__TASK OBJECTIVE__. For the records below, output every line from the one holding "the log of the" through the final line, unaltered, and no other lines.

Collected data:
= = =

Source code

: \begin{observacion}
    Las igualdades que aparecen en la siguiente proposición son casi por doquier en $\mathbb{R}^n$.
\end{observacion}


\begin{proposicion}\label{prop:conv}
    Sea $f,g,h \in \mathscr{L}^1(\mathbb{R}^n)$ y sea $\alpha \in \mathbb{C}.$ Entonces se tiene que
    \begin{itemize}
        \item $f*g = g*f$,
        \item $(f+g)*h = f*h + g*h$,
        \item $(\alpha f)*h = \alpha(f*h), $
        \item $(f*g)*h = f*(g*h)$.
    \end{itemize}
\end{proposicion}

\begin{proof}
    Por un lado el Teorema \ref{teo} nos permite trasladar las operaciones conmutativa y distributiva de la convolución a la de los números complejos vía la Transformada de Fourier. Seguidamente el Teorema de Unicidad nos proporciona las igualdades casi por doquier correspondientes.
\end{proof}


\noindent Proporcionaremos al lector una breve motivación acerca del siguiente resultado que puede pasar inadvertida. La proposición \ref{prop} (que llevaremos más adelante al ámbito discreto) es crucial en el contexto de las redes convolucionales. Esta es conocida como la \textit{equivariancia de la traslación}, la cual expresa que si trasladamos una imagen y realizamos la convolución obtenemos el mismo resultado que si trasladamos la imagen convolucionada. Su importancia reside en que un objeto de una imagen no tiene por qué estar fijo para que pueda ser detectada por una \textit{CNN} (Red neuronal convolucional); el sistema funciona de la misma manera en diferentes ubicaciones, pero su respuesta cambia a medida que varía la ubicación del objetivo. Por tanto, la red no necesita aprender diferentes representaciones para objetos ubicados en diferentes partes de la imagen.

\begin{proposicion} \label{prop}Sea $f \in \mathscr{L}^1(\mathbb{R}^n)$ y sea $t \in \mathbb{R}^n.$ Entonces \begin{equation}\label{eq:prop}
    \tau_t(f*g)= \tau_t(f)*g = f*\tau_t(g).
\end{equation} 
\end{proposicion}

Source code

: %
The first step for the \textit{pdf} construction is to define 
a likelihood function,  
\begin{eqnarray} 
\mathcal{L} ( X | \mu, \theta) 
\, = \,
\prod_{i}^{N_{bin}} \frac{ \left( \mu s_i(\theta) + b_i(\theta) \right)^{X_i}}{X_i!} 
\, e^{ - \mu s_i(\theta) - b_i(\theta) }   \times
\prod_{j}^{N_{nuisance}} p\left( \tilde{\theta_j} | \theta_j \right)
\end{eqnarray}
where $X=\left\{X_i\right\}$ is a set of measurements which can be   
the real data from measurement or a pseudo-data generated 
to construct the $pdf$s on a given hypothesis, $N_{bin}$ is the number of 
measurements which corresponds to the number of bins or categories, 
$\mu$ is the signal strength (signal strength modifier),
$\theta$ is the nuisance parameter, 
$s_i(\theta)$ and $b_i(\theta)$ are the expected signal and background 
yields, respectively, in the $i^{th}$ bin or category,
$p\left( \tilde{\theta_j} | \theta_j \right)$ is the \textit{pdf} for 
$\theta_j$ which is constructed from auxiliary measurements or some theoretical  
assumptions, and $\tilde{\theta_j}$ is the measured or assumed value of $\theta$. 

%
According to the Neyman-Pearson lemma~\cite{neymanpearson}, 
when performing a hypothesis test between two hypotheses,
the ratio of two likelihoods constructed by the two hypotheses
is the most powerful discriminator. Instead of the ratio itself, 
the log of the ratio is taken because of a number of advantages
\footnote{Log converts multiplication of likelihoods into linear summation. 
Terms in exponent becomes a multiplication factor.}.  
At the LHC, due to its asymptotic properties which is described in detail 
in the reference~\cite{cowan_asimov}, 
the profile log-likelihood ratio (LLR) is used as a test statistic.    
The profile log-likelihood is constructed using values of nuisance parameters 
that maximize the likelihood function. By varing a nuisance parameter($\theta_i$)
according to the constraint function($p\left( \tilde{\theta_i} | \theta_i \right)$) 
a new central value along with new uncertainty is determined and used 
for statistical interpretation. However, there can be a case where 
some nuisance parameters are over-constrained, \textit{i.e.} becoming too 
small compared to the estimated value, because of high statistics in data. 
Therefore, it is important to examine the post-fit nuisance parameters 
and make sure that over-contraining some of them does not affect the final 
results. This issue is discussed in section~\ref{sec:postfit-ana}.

= = =

__EXPECTED ANSWER__.
the log of the ratio is taken because of a number of advantages
\footnote{Log converts multiplication of likelihoods into linear summation. 
Terms in exponent becomes a multiplication factor.}.  
At the LHC, due to its asymptotic properties which is described in detail 
in the reference~\cite{cowan_asimov}, 
the profile log-likelihood ratio (LLR) is used as a test statistic.    
The profile log-likelihood is constructed using values of nuisance parameters 
that maximize the likelihood function. By varing a nuisance parameter($\theta_i$)
according to the constraint function($p\left( \tilde{\theta_i} | \theta_i \right)$) 
a new central value along with new uncertainty is determined and used 
for statistical interpretation. However, there can be a case where 
some nuisance parameters are over-constrained, \textit{i.e.} becoming too 
small compared to the estimated value, because of high statistics in data. 
Therefore, it is important to examine the post-fit nuisance parameters 
and make sure that over-contraining some of them does not affect the final 
results. This issue is discussed in section~\ref{sec:postfit-ana}.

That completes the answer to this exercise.